> _PROMPT_:
Set down every entry exactly as it was written.

> _GIVEN RECORDS_:
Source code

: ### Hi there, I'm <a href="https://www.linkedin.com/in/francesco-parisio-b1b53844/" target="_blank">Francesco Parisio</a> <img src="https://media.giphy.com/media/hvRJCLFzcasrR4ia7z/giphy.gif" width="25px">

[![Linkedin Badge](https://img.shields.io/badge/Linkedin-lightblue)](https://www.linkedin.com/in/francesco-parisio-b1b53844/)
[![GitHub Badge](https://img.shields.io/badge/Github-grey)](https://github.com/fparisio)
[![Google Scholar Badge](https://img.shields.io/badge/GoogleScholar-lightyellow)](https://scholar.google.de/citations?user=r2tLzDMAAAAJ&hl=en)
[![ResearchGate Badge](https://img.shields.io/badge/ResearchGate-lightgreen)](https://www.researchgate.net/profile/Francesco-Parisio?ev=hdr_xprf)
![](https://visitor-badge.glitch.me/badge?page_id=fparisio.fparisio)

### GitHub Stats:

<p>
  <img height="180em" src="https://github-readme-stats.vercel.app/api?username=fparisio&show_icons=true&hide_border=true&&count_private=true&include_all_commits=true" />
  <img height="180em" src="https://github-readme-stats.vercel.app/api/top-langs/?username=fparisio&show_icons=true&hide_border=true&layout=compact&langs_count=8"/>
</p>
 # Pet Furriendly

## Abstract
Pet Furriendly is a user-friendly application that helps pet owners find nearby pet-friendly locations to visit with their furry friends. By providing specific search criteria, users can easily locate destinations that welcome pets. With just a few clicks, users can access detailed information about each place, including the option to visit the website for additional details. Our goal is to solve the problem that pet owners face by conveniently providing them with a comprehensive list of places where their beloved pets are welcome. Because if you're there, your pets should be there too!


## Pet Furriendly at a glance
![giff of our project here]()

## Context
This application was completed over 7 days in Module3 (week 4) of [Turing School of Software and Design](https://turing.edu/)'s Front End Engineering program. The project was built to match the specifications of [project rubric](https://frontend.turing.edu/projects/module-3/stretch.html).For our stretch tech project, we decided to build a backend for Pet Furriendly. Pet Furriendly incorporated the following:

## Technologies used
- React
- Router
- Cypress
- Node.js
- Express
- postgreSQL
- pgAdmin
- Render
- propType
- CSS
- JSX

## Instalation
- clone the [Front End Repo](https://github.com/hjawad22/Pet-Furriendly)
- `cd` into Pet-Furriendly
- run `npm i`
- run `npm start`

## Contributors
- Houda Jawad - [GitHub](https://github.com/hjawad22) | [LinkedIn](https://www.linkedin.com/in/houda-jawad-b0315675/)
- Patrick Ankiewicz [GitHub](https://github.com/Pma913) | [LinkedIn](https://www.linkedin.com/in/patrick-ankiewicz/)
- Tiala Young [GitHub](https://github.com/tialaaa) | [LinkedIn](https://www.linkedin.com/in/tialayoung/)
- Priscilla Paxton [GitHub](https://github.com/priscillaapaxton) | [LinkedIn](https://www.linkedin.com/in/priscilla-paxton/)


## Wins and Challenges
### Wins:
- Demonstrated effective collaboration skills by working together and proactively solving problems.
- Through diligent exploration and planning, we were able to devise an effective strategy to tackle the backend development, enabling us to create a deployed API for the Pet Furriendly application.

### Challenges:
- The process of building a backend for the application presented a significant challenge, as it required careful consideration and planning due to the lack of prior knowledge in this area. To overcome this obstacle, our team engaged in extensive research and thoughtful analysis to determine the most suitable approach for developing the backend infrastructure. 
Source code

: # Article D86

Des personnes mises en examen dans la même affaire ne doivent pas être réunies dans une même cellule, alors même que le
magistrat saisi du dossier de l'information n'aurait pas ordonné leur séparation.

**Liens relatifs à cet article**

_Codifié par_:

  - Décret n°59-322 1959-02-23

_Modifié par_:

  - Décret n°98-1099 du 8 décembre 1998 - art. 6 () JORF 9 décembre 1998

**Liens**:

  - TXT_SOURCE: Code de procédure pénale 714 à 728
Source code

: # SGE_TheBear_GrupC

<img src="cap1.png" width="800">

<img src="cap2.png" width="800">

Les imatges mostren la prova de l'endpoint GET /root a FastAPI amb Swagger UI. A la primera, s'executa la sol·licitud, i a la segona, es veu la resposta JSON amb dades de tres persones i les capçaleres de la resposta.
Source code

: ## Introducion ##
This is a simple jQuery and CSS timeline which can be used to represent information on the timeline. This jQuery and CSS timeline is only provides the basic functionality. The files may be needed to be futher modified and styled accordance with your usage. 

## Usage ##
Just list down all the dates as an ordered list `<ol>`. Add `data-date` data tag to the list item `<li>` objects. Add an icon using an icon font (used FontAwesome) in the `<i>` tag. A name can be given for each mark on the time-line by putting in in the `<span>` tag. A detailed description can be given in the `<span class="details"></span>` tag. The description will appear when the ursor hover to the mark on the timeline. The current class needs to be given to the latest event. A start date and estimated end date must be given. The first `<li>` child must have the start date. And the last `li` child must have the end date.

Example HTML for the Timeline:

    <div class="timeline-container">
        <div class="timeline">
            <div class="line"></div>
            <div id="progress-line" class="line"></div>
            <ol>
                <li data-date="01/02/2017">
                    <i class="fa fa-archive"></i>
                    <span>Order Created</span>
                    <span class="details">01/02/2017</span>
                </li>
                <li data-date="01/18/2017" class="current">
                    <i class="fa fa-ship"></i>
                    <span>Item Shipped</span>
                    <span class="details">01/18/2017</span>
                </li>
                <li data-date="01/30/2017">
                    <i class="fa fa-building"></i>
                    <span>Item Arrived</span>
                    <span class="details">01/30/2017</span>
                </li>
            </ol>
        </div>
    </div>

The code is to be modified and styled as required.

> _EXERCISE RESULT_:
Source code

: ### Hi there, I'm <a href="https://www.linkedin.com/in/francesco-parisio-b1b53844/" target="_blank">Francesco Parisio</a> <img src="https://media.giphy.com/media/hvRJCLFzcasrR4ia7z/giphy.gif" width="25px">

[![Linkedin Badge](https://img.shields.io/badge/Linkedin-lightblue)](https://www.linkedin.com/in/francesco-parisio-b1b53844/)
[![GitHub Badge](https://img.shields.io/badge/Github-grey)](https://github.com/fparisio)
[![Google Scholar Badge](https://img.shields.io/badge/GoogleScholar-lightyellow)](https://scholar.google.de/citations?user=r2tLzDMAAAAJ&hl=en)
[![ResearchGate Badge](https://img.shields.io/badge/ResearchGate-lightgreen)](https://www.researchgate.net/profile/Francesco-Parisio?ev=hdr_xprf)
![](https://visitor-badge.glitch.me/badge?page_id=fparisio.fparisio)

### GitHub Stats:

<p>
  <img height="180em" src="https://github-readme-stats.vercel.app/api?username=fparisio&show_icons=true&hide_border=true&&count_private=true&include_all_commits=true" />
  <img height="180em" src="https://github-readme-stats.vercel.app/api/top-langs/?username=fparisio&show_icons=true&hide_border=true&layout=compact&langs_count=8"/>
</p>
 # Pet Furriendly

## Abstract
Pet Furriendly is a user-friendly application that helps pet owners find nearby pet-friendly locations to visit with their furry friends. By providing specific search criteria, users can easily locate destinations that welcome pets. With just a few clicks, users can access detailed information about each place, including the option to visit the website for additional details. Our goal is to solve the problem that pet owners face by conveniently providing them with a comprehensive list of places where their beloved pets are welcome. Because if you're there, your pets should be there too!


## Pet Furriendly at a glance
![giff of our project here]()

## Context
This application was completed over 7 days in Module3 (week 4) of [Turing School of Software and Design](https://turing.edu/)'s Front End Engineering program. The project was built to match the specifications of [project rubric](https://frontend.turing.edu/projects/module-3/stretch.html).For our stretch tech project, we decided to build a backend for Pet Furriendly. Pet Furriendly incorporated the following:

## Technologies used
- React
- Router
- Cypress
- Node.js
- Express
- postgreSQL
- pgAdmin
- Render
- propType
- CSS
- JSX

## Instalation
- clone the [Front End Repo](https://github.com/hjawad22/Pet-Furriendly)
- `cd` into Pet-Furriendly
- run `npm i`
- run `npm start`

## Contributors
- Houda Jawad - [GitHub](https://github.com/hjawad22) | [LinkedIn](https://www.linkedin.com/in/houda-jawad-b0315675/)
- Patrick Ankiewicz [GitHub](https://github.com/Pma913) | [LinkedIn](https://www.linkedin.com/in/patrick-ankiewicz/)
- Tiala Young [GitHub](https://github.com/tialaaa) | [LinkedIn](https://www.linkedin.com/in/tialayoung/)
- Priscilla Paxton [GitHub](https://github.com/priscillaapaxton) | [LinkedIn](https://www.linkedin.com/in/priscilla-paxton/)


## Wins and Challenges
### Wins:
- Demonstrated effective collaboration skills by working together and proactively solving problems.
- Through diligent exploration and planning, we were able to devise an effective strategy to tackle the backend development, enabling us to create a deployed API for the Pet Furriendly application.

### Challenges:
- The process of building a backend for the application presented a significant challenge, as it required careful consideration and planning due to the lack of prior knowledge in this area. To overcome this obstacle, our team engaged in extensive research and thoughtful analysis to determine the most suitable approach for developing the backend infrastructure. 
Source code

: # Article D86

Des personnes mises en examen dans la même affaire ne doivent pas être réunies dans une même cellule, alors même que le
magistrat saisi du dossier de l'information n'aurait pas ordonné leur séparation.

**Liens relatifs à cet article**

_Codifié par_:

  - Décret n°59-322 1959-02-23

_Modifié par_:

  - Décret n°98-1099 du 8 décembre 1998 - art. 6 () JORF 9 décembre 1998

**Liens**:

  - TXT_SOURCE: Code de procédure pénale 714 à 728
Source code

: # SGE_TheBear_GrupC

<img src="cap1.png" width="800">

<img src="cap2.png" width="800">

Les imatges mostren la prova de l'endpoint GET /root a FastAPI amb Swagger UI. A la primera, s'executa la sol·licitud, i a la segona, es veu la resposta JSON amb dades de tres persones i les capçaleres de la resposta.
Source code

: ## Introducion ##
This is a simple jQuery and CSS timeline which can be used to represent information on the timeline. This jQuery and CSS timeline is only provides the basic functionality. The files may be needed to be futher modified and styled accordance with your usage. 

## Usage ##
Just list down all the dates as an ordered list `<ol>`. Add `data-date` data tag to the list item `<li>` objects. Add an icon using an icon font (used FontAwesome) in the `<i>` tag. A name can be given for each mark on the time-line by putting in in the `<span>` tag. A detailed description can be given in the `<span class="details"></span>` tag. The description will appear when the ursor hover to the mark on the timeline. The current class needs to be given to the latest event. A start date and estimated end date must be given. The first `<li>` child must have the start date. And the last `li` child must have the end date.

Example HTML for the Timeline:

    <div class="timeline-container">
        <div class="timeline">
            <div class="line"></div>
            <div id="progress-line" class="line"></div>
            <ol>
                <li data-date="01/02/2017">
                    <i class="fa fa-archive"></i>
                    <span>Order Created</span>
                    <span class="details">01/02/2017</span>
                </li>
                <li data-date="01/18/2017" class="current">
                    <i class="fa fa-ship"></i>
                    <span>Item Shipped</span>
                    <span class="details">01/18/2017</span>
                </li>
                <li data-date="01/30/2017">
                    <i class="fa fa-building"></i>
                    <span>Item Arrived</span>
                    <span class="details">01/30/2017</span>
                </li>
            </ol>
        </div>
    </div>

The code is to be modified and styled as required.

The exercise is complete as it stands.